» Exercise details
In the entries that follow, the lines from the one with "or presentation map;" through the one with "in finite algebra;" are the ones to write out, exactly and with both ends included. Nothing else should appear.

Items from a dataset:
▽

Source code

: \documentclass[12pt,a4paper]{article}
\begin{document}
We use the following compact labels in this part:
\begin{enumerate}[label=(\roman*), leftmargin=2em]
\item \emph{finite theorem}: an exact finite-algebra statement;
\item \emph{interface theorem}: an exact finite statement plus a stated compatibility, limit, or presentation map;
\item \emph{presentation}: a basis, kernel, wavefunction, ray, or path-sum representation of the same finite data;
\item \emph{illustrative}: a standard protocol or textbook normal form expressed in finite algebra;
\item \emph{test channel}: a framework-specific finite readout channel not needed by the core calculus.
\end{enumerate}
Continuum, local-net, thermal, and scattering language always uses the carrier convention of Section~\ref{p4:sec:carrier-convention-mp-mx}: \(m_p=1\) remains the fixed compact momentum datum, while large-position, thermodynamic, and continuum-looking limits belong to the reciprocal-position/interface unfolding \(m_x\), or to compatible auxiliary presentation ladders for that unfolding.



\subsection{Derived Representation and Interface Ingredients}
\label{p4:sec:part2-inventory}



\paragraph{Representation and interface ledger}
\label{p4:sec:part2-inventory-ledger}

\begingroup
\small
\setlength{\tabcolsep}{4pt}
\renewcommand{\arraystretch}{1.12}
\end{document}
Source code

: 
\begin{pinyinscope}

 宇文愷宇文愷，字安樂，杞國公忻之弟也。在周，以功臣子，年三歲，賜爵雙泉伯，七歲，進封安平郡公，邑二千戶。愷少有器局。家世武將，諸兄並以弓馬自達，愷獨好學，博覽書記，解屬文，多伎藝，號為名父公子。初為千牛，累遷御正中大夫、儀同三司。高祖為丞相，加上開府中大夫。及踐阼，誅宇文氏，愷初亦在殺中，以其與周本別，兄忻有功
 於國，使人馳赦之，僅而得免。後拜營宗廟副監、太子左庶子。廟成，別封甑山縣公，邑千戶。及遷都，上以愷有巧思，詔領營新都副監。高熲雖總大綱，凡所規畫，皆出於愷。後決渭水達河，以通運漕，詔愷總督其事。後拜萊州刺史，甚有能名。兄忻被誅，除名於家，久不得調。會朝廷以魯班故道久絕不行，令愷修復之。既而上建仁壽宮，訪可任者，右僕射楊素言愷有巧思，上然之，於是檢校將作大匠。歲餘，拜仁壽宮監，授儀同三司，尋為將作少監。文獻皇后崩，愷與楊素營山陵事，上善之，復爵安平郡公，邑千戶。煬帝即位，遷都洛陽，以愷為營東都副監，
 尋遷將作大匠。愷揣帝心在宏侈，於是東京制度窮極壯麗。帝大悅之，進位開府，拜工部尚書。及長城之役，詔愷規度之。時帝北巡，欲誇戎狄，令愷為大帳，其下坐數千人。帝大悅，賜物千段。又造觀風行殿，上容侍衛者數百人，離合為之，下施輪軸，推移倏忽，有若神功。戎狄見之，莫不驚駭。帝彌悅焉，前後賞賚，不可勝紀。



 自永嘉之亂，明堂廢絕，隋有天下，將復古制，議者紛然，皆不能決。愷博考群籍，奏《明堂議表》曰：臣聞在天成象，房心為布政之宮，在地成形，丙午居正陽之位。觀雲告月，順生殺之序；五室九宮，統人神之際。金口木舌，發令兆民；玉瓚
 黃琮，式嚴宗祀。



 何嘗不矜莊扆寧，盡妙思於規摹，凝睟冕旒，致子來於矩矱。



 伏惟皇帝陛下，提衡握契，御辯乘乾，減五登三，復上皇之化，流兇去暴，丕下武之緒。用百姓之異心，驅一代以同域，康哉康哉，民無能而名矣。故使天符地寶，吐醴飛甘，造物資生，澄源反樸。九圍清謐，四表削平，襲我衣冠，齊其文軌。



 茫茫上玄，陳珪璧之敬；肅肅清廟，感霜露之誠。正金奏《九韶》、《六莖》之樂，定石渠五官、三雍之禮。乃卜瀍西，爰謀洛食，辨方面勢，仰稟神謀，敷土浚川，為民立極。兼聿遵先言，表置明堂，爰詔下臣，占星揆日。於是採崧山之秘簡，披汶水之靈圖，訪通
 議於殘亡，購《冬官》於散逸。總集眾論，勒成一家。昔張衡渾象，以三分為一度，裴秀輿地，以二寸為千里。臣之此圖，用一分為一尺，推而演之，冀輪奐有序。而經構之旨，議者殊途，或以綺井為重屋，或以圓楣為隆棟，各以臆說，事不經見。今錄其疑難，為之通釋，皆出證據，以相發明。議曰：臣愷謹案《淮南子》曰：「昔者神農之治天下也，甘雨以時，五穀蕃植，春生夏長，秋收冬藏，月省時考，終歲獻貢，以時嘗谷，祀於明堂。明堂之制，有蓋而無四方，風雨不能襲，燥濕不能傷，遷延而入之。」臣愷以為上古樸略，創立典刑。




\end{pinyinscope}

△
▽

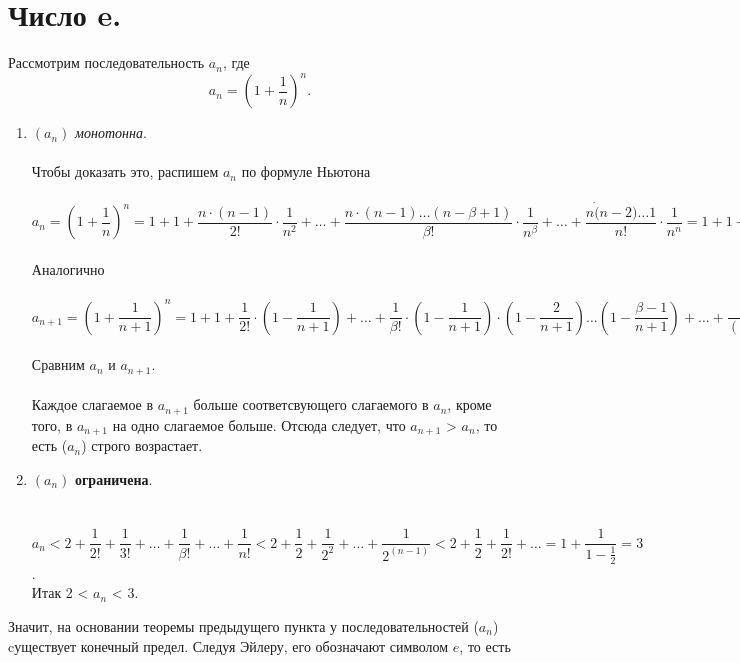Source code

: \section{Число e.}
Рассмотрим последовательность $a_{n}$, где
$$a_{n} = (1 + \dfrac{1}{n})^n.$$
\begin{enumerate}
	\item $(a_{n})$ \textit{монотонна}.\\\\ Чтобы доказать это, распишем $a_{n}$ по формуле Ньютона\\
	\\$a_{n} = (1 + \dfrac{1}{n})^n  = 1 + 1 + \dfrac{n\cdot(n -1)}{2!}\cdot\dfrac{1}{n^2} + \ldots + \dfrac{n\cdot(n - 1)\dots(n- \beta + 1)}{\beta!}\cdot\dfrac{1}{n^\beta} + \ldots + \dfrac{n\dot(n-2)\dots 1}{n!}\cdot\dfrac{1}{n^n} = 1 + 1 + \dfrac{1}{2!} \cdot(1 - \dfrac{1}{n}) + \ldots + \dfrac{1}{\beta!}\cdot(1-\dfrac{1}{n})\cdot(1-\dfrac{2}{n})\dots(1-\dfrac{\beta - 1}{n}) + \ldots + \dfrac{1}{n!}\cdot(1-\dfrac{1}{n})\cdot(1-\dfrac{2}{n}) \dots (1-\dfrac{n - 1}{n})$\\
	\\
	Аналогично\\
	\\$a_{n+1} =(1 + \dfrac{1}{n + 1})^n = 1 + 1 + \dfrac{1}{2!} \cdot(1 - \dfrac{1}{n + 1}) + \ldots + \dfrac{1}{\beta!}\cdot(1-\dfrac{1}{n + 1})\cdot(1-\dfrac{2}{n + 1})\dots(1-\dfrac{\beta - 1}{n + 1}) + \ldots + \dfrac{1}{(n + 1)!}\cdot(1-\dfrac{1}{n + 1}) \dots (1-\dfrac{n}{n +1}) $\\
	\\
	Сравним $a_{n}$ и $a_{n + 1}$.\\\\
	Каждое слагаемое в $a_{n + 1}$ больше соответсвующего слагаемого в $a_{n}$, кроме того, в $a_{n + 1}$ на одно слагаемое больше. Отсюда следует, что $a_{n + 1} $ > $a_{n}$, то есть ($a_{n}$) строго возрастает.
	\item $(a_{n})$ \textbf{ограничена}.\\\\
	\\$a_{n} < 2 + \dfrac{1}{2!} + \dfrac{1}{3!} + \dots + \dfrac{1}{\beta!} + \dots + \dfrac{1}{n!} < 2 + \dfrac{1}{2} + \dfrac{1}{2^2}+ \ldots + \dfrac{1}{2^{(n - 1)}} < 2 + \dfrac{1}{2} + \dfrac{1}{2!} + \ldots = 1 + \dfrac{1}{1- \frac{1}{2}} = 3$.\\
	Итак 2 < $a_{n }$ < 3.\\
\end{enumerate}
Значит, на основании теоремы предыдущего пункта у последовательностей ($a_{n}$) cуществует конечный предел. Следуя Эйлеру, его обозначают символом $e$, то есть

△

» Result
\item \emph{interface theorem}: an exact finite statement plus a stated compatibility, limit, or presentation map;
\item \emph{presentation}: a basis, kernel, wavefunction, ray, or path-sum representation of the same finite data;
\item \emph{illustrative}: a standard protocol or textbook normal form expressed in finite algebra;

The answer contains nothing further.